This is now working with Jessie.

Note that the GUI seems to be a bit slower to respond in Jessie, causing Sikuli to type before we’re ready for it, such as typing ‘yes’ when verifying the fingerprint.

I don’t have a problem after setting the TailsToaster VM to use multiple cores/CPUs.

#16 Updated by kytv 2015-12-17 01:34:26

kytv wrote:

> Note that the GUI seems to be a bit slower to respond in Jessie, causing Sikuli to type before we’re ready for it, such as typing ‘yes’ when verifying the fingerprint.
>
> I don’t have a problem after setting the TailsToaster VM to use multiple cores/CPUs.

Note, further, that this could not be reproduced on a system without additional load.

#17 Updated by intrigeri 2015-12-17 05:46:14

>> Note that the GUI seems to be a bit slower to respond in Jessie, causing Sikuli to type before we’re ready for it, such as typing ‘yes’ when verifying the fingerprint.

This seems to indicate that there’s a missing step in the test, no?

#18 Updated by kytv 2015-12-17 15:32:26

intrigeri wrote:
> >> Note that the GUI seems to be a bit slower to respond in Jessie, causing Sikuli to type before we’re ready for it, such as typing ‘yes’ when verifying the fingerprint.
>
> This seems to indicate that there’s a missing step in the test, no?

What I saw (and showed anonym) was that in response to the “Are you sure you want to continue connecting” prompt, sikuli is supposed to type “yes” then press enter. Instead we got an “s”. After that, “please type ‘yes’ or ‘no’” Then there was a steady stream of y:s. (I don’t have the video anymore, but maybe I can reproduce it if wanted)

We’re already waiting for the question to be asked before typing our response; that step is there. Otherwise, we could introduce another static sleep after the “Are you sure you want to continue connecting” prompt.

#19 Updated by intrigeri 2015-12-18 03:06:37

> What I saw (and showed anonym) was that in response to the “Are you sure you want to
> continue connecting” prompt, sikuli is supposed to type “yes” then press enter.
> Instead we got an “s”. After that, “please type ‘yes’ or ‘no’” Then there was
> a steady stream of y:s. (I don’t have the video anymore, but maybe I can reproduce
> it if wanted)

> We’re already waiting for the question to be asked before typing our response; that
> step is there. Otherwise, we could introduce another static sleep after the “Are
> you sure you want to continue connecting” prompt.

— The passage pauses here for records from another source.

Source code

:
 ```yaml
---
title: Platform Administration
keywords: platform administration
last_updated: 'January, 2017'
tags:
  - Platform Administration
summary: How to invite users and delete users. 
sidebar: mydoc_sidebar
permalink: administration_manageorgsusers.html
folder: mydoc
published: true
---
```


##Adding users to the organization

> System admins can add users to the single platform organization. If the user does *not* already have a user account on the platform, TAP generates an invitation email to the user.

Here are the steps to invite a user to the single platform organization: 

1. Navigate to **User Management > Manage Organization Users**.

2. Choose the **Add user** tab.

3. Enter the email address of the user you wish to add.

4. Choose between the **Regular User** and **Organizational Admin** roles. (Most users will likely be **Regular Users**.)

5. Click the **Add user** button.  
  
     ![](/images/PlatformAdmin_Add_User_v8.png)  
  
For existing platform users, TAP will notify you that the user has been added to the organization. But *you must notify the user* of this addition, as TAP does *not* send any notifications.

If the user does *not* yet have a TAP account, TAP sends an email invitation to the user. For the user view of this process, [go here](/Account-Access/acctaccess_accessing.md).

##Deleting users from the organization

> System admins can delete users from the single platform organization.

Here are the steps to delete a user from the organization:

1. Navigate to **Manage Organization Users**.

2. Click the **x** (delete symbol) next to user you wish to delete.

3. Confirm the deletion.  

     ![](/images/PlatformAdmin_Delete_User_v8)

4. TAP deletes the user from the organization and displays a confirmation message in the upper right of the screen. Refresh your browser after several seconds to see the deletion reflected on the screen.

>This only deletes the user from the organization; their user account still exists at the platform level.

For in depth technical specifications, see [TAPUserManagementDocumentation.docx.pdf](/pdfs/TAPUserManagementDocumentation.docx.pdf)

I see. Most programs are racy in this respect, I think: they print the prompt and then setup whatever is needed to read the answer. Perhaps we indeed need to wait a bit on our side to make this really robust in practice, then? I don’t think it’s blocking reviewing/testing/merging the current state of your work (iterations!) but please make sure the resulting state of the test suite is robust (including on Jenkins, modulo lack of robustness in dependencies such as Tor bootstrapping process) before this ticket is marked as resolved. Cheers!

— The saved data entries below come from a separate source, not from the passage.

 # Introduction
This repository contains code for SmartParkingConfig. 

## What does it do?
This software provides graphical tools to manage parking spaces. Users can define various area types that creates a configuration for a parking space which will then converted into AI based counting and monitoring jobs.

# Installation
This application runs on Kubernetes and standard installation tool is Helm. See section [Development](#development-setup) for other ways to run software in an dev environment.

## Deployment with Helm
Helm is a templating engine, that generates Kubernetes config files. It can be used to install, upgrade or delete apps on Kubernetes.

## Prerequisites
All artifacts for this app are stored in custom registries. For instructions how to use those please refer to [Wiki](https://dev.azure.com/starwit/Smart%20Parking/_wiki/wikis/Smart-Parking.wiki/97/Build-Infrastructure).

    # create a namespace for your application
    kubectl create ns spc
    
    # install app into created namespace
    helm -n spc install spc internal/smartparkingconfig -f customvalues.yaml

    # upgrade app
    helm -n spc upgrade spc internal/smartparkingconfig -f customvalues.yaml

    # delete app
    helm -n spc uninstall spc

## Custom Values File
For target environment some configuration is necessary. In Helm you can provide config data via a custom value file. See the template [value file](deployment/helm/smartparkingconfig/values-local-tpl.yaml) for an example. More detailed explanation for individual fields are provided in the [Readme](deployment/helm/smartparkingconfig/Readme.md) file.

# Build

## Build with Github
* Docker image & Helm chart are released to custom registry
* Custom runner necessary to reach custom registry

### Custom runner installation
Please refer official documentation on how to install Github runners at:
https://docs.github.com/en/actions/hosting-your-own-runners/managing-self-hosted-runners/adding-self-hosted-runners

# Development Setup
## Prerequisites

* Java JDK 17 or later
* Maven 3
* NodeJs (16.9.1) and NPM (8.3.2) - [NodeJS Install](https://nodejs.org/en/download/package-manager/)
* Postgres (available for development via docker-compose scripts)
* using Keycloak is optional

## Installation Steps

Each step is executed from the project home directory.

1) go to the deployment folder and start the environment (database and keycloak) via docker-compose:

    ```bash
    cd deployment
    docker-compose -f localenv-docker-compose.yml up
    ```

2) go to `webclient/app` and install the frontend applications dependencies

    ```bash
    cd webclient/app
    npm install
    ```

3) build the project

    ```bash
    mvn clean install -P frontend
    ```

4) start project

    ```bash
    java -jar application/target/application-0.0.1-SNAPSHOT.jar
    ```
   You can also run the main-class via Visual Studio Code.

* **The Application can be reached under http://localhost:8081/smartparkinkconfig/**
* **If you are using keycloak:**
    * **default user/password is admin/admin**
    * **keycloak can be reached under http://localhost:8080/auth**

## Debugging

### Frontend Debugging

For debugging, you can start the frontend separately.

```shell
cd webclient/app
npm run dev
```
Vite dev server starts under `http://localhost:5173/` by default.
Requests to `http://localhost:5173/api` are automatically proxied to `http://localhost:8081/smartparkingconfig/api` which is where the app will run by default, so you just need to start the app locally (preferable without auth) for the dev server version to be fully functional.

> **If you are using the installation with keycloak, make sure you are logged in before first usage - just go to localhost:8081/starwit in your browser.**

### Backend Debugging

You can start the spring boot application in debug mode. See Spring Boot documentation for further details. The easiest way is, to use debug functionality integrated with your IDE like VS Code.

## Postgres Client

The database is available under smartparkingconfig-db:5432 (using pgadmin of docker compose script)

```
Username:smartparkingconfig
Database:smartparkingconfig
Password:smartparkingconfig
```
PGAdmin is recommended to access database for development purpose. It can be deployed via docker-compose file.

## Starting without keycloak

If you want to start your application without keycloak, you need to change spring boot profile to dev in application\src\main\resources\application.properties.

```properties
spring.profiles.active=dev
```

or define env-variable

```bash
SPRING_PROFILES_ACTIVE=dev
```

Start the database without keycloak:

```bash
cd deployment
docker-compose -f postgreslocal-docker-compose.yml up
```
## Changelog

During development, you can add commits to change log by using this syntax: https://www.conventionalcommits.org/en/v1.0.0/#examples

#20 Updated by kytv 2015-12-20 10:08:55

I pushed updates which should make it incredibly robust. I’m quite pleased with the end result. :)

#21 Updated by bertagaz 2016-01-27 10:49:47

  • Target version changed from Tails_2.0 to Tails_2.2

#22 Updated by bertagaz 2016-03-10 18:51:05

  • Target version changed from Tails_2.2 to Tails_2.3

#23 Updated by bertagaz 2016-04-15 08:04:36

  • Target version changed from Tails_2.3 to Tails_2.4

#24 Updated by bertagaz 2016-06-07 12:31:34

  • Target version changed from Tails_2.4 to Tails_2.5

#25 Updated by bertagaz 2016-06-30 03:44:40

  • Feature Branch changed from kytv/test/10444-git-tests-are-fragile to test/10444-git-tests-are-fragile

Updated the branch with origin/stable and imported Kytv’s patch. Let see how it behaves in Jenkins while I test it $HOME.

#26 Updated by bertagaz 2016-07-02 03:05:16

  • Assignee changed from bertagaz to anonym
  • % Done changed from 40 to 50

Pushed a few commits that make this tests more robust.

I’ve tested it a lot at home, with a uplink going up and down all day long, and the Git and SSH protocol tests went well and recovered from this network failures. The HTTPS test has proven to be a bit less reliable, but seems to be due to the way Git handles HTTP, or the way it interacts with tsocks. When network is ok, it passes.

In Jenkins they all pass without problem, so I’m not sure we can harden this scenarios more than that.

If the HTTPS scenario seems to be too fragile upon review, I’d be to open another ticket, and mark it as fragile with this one, that way we can merge this branch and still have the other scenarios back in the test suite.

Assigning to anonym for review, but I’m not sure he’s the right one. Should be a quick one anyway.

#27 Updated by bertagaz 2016-07-11 09:32:43

Note that this ticket branch has been merged into bugfix/10494-retry-htpdate-with-more-fragile-tests, so it has also been tested in Jenkins in this other branch.

#28 Updated by intrigeri 2016-07-13 13:27:41

  • Assignee changed from anonym to bertagaz
  • % Done changed from 50 to 60
  • QA Check changed from Ready for QA to Dev Needed

> If the HTTPS scenario seems to be too fragile upon review, I’d be to open another ticket, and mark it as fragile with this one, that way we can merge this branch and still have the other scenarios back in the test suite.

Yes, please do so. Note that we have a test/10444-git-over-https-is-fragile branch.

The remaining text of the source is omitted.